There are inherent limitations in our audit procedures described above. The more removed that laws and regulations are from financial transactions, the less likely it is that we would become aware of non-compliance. Auditing standards also limit the audit procedures required to identify non-compliance with laws and regulations to enquiry of the directors and other management and the inspection of regulatory and legal correspondence, if any.
Material misstatements that arise due to fraud can be harder to detect than those that arise from error as they may involve deliberate concealment or collusion.
A further description of our responsibilities is available on the Financial Reporting Council’s website at: https://www.frc.org.uk/auditorsresponsibilities. This description forms part of our auditor's report.
Use of our report
This report is made solely to the company’s members, as a body, in accordance with Chapter 3 of Part 16 of the Companies Act 2006. Our audit work has been undertaken so that we might state to the company’s members those matters we are required to state to them in an auditor's report and for no other purpose. To the fullest extent permitted by law, we do not accept or assume responsibility to anyone other than the company and the company’s members as a body, for our audit work, for this report, or for the opinions we have formed.
The income statement has been prepared on the basis that all operations are continuing operations.
As permitted by s408 Companies Act 2006, the company has not presented its own profit and loss account and related notes. The company’s profit for the year was £1,883,092 (2023 - £2,445,212 profit).

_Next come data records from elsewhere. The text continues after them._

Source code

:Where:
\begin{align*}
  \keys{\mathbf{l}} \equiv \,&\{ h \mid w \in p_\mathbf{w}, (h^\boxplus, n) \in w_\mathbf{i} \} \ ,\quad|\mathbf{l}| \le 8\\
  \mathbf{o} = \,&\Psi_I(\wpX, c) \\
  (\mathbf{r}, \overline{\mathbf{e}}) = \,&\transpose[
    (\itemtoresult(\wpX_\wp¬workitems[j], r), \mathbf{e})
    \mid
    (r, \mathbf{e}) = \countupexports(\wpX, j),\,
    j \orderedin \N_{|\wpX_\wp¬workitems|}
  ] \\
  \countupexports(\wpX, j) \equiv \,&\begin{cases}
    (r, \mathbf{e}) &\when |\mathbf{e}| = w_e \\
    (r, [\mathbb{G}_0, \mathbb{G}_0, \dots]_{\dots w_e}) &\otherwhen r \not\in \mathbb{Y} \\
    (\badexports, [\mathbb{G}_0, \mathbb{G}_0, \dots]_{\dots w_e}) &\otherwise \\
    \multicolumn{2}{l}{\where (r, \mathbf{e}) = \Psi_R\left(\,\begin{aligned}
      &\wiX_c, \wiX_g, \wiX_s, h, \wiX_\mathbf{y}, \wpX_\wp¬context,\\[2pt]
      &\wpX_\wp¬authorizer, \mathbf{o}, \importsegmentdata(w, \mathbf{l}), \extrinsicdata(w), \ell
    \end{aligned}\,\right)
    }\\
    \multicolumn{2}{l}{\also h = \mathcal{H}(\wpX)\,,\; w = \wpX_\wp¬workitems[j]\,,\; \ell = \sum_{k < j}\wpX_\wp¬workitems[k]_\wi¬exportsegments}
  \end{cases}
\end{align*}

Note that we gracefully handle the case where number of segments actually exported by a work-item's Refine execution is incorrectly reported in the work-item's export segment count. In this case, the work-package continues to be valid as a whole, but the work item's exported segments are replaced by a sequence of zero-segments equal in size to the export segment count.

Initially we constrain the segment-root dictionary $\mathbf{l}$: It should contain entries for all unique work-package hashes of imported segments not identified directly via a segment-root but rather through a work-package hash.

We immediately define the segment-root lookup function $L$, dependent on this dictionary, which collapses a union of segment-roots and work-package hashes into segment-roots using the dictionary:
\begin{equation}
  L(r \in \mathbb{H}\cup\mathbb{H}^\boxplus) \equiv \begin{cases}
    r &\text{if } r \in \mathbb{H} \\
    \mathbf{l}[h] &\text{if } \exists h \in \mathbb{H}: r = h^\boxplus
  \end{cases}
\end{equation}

Whiting Holdings Limited (“the company”) is a private limited company, limited by shares, domiciled and incorporated in England and Wales. The registered office is Whiting Landscape Ltd, Wildmoor Lane, Wildmoor, Bromsgrove, England, B61 0RH.
The group consists of Whiting Holdings Limited and all of its subsidiaries.
These financial statements have been prepared in accordance with FRS 102 “The Financial Reporting Standard applicable in the UK and Republic of Ireland” (“FRS 102”) and the requirements of the Companies Act 2006.
The financial statements are prepared in sterling, which is the functional currency of the company and group. Monetary amounts in these financial statements are rounded to the nearest £.
The financial statements have been prepared under the historical cost convention. The principal accounting policies adopted are set out below.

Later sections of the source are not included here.